▶ Try it
Beginning at the top of the material, repeat each line exactly, and stop once the line with "- System-wide configurations" has been written.

▶ Data shown
*** Block opens ***

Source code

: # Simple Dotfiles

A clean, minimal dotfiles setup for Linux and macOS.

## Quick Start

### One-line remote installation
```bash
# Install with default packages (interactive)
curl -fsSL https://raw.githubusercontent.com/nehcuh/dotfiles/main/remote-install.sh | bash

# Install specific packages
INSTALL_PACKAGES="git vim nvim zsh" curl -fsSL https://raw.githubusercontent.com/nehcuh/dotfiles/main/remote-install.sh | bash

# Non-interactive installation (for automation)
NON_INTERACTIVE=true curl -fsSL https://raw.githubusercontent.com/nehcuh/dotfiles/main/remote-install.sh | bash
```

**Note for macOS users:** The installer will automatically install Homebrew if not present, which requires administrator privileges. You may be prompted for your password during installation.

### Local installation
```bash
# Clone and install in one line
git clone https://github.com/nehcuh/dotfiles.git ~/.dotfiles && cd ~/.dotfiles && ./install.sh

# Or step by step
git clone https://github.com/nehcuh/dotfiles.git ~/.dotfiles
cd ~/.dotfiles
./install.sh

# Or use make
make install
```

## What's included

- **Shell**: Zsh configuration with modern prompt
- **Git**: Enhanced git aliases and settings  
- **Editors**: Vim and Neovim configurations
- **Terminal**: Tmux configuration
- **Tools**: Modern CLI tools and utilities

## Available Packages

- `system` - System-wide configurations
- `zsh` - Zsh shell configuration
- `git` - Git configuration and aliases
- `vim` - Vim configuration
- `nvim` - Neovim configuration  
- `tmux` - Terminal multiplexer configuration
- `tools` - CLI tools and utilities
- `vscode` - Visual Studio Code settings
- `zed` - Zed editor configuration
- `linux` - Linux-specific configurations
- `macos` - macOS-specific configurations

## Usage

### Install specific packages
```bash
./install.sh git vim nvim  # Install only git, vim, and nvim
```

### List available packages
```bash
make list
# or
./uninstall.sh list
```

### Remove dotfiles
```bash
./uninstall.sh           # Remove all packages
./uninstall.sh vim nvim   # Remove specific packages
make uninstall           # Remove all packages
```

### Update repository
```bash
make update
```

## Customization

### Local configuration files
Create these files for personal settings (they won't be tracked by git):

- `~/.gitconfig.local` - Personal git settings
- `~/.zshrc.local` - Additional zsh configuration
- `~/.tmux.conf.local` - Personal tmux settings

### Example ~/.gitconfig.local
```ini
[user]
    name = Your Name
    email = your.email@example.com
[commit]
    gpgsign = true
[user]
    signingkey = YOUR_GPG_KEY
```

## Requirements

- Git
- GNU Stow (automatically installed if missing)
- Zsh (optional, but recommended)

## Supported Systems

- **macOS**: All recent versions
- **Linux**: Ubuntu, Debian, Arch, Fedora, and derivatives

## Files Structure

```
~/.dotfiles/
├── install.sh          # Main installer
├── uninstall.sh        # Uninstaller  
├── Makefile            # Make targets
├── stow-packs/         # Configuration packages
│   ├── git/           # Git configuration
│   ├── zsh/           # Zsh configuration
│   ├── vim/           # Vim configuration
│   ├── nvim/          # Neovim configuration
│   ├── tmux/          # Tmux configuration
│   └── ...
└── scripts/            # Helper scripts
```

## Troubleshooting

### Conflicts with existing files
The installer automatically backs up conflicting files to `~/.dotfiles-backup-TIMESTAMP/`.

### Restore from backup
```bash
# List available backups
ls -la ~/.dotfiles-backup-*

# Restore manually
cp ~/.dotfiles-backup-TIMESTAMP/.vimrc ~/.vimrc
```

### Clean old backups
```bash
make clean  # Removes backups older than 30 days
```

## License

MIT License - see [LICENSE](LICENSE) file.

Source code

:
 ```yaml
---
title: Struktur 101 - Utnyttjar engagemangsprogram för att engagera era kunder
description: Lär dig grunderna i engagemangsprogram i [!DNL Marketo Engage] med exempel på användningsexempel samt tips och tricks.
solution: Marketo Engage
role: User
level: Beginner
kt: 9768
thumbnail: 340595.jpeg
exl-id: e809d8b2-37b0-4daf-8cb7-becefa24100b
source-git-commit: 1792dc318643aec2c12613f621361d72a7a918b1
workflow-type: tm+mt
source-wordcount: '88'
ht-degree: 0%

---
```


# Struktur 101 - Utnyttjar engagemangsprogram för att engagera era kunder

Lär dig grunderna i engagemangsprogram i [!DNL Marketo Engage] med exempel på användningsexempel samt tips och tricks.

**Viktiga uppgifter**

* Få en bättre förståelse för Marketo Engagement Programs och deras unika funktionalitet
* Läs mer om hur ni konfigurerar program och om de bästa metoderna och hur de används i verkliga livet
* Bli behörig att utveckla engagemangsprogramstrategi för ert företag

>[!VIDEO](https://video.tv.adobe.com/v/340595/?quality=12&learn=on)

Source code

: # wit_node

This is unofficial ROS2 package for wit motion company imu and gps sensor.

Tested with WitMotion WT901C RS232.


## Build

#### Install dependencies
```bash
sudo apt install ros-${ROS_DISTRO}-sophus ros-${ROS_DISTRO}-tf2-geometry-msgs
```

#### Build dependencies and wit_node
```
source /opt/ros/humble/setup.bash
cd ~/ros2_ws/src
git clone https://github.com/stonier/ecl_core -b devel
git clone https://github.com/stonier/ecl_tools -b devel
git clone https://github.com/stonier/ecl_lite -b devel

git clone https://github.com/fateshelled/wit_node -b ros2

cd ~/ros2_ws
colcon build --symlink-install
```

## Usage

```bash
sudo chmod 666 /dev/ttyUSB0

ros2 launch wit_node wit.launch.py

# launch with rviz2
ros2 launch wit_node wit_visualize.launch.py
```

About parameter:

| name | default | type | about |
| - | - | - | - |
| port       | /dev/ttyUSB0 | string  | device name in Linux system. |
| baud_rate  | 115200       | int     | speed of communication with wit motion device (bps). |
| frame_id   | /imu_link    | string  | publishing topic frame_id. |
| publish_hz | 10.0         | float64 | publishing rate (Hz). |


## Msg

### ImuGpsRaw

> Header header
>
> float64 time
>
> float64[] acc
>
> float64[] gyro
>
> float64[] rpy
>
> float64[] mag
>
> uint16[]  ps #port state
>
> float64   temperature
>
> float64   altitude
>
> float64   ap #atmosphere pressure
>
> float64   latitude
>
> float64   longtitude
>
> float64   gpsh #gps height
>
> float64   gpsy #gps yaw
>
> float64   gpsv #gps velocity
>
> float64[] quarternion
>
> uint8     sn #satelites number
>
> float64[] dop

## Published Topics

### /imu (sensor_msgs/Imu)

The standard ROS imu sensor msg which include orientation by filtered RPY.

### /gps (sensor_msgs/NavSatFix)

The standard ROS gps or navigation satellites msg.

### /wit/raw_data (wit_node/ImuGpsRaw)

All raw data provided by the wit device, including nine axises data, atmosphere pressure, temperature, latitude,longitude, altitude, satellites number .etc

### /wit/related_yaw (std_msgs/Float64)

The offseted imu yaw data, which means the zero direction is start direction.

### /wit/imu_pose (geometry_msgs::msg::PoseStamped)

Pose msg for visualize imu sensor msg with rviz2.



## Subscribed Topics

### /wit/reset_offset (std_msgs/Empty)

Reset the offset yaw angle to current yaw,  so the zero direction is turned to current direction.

*** Block closes ***

▶ Reply to the task
Source code

: # Simple Dotfiles

A clean, minimal dotfiles setup for Linux and macOS.

## Quick Start

### One-line remote installation
```bash
# Install with default packages (interactive)
curl -fsSL https://raw.githubusercontent.com/nehcuh/dotfiles/main/remote-install.sh | bash

# Install specific packages
INSTALL_PACKAGES="git vim nvim zsh" curl -fsSL https://raw.githubusercontent.com/nehcuh/dotfiles/main/remote-install.sh | bash

# Non-interactive installation (for automation)
NON_INTERACTIVE=true curl -fsSL https://raw.githubusercontent.com/nehcuh/dotfiles/main/remote-install.sh | bash
```

**Note for macOS users:** The installer will automatically install Homebrew if not present, which requires administrator privileges. You may be prompted for your password during installation.

### Local installation
```bash
# Clone and install in one line
git clone https://github.com/nehcuh/dotfiles.git ~/.dotfiles && cd ~/.dotfiles && ./install.sh

# Or step by step
git clone https://github.com/nehcuh/dotfiles.git ~/.dotfiles
cd ~/.dotfiles
./install.sh

# Or use make
make install
```

## What's included

- **Shell**: Zsh configuration with modern prompt
- **Git**: Enhanced git aliases and settings  
- **Editors**: Vim and Neovim configurations
- **Terminal**: Tmux configuration
- **Tools**: Modern CLI tools and utilities

## Available Packages

- `system` - System-wide configurations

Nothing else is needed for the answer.